● **To do**:
For the data that follows, give the number of lines in which "Marketplace" appears. Add nothing to it.
··· Supplied material ···
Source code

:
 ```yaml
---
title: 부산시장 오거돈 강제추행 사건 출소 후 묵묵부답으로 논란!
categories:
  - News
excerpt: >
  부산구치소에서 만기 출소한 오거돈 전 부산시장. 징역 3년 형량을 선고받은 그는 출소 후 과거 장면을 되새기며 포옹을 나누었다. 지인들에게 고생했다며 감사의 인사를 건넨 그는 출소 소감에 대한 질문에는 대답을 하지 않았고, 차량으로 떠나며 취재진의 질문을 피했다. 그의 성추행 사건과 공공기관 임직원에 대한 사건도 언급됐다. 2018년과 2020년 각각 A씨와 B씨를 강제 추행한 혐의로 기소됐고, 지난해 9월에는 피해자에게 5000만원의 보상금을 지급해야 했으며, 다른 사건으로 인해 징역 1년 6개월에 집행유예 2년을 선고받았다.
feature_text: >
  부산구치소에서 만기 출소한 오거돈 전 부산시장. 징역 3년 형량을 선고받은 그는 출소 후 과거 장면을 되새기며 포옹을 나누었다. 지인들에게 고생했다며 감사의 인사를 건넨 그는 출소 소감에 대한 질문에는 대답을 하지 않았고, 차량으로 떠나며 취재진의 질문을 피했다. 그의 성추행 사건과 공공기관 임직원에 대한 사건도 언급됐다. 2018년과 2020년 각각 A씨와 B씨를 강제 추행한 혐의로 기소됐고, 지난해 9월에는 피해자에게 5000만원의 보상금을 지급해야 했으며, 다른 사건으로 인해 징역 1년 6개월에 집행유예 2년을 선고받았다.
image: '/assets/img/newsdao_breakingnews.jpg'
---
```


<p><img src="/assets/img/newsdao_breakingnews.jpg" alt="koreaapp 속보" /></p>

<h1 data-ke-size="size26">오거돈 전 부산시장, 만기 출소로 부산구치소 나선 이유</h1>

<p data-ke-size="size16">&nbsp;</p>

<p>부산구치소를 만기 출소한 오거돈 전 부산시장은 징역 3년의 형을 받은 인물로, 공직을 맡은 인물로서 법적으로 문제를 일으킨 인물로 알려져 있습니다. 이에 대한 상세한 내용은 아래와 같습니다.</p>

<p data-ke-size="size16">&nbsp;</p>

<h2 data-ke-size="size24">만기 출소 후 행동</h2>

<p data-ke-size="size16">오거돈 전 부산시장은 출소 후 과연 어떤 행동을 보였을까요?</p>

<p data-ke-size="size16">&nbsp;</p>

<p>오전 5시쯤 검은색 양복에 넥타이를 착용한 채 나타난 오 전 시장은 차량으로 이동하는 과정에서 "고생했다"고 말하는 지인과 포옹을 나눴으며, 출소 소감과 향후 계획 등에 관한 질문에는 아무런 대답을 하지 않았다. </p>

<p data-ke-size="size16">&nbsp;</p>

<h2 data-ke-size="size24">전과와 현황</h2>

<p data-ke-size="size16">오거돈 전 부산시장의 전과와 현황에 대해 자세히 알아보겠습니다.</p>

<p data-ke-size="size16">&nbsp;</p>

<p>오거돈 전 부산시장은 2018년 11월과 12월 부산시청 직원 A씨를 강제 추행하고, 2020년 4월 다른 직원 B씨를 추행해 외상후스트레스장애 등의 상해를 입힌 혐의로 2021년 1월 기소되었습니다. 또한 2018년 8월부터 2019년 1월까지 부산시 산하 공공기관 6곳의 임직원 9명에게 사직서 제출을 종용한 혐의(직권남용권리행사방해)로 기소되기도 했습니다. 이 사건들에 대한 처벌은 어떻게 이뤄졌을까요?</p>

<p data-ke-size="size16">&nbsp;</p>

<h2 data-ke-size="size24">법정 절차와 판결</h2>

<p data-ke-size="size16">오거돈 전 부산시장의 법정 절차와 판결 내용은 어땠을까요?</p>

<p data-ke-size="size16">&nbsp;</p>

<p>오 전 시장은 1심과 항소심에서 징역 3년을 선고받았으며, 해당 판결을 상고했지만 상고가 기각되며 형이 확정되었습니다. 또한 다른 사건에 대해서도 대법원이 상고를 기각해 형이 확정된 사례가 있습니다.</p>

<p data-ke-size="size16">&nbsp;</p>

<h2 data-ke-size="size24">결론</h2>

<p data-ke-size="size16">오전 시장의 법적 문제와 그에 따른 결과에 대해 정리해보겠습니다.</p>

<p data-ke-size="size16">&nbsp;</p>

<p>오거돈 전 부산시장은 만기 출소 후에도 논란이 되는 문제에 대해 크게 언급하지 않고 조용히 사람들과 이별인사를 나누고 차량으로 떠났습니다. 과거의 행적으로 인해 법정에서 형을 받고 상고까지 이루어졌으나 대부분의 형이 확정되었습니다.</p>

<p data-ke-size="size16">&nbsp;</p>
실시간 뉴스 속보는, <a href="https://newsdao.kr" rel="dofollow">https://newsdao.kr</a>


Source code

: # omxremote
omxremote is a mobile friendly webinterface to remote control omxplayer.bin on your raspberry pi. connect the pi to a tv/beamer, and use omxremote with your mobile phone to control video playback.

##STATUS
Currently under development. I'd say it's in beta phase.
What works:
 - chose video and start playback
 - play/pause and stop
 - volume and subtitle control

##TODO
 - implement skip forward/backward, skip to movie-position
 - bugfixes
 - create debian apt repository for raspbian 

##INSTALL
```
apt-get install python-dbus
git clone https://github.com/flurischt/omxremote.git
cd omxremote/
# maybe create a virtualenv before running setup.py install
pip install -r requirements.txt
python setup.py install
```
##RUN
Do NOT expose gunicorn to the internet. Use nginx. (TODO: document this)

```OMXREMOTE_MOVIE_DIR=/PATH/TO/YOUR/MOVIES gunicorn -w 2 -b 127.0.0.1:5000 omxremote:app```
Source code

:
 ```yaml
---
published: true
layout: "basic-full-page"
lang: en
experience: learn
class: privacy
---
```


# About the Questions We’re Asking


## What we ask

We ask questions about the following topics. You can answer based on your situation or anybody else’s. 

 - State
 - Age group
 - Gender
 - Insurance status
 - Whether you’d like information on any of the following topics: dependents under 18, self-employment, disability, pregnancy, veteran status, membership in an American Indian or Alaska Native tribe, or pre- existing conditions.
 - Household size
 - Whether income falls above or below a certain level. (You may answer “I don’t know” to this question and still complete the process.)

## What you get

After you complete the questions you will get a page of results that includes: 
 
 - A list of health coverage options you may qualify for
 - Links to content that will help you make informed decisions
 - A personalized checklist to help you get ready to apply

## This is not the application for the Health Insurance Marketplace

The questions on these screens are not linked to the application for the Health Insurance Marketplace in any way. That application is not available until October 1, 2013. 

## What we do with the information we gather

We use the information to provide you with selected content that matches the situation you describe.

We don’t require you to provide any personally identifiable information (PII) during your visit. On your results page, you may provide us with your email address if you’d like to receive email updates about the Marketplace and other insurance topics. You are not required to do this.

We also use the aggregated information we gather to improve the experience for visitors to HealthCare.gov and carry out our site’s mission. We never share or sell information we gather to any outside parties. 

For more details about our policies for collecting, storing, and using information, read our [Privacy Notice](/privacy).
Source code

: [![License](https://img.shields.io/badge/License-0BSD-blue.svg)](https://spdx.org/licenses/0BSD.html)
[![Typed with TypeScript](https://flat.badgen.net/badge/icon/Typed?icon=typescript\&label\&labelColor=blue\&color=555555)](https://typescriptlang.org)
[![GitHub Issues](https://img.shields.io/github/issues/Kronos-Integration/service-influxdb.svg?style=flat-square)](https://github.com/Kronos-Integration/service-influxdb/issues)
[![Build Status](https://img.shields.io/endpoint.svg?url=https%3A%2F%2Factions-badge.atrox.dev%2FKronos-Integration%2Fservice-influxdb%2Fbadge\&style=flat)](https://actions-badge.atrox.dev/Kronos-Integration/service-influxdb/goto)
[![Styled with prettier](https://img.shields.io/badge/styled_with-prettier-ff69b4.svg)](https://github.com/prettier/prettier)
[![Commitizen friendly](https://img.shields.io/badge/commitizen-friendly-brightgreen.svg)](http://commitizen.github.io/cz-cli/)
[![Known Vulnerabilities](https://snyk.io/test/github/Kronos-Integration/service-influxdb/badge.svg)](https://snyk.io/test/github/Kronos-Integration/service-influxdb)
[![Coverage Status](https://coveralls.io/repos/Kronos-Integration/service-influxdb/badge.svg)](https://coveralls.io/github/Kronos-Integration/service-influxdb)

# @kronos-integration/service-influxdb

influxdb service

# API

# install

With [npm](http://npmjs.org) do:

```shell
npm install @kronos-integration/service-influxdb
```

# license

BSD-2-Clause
···
● **Answer box**:
3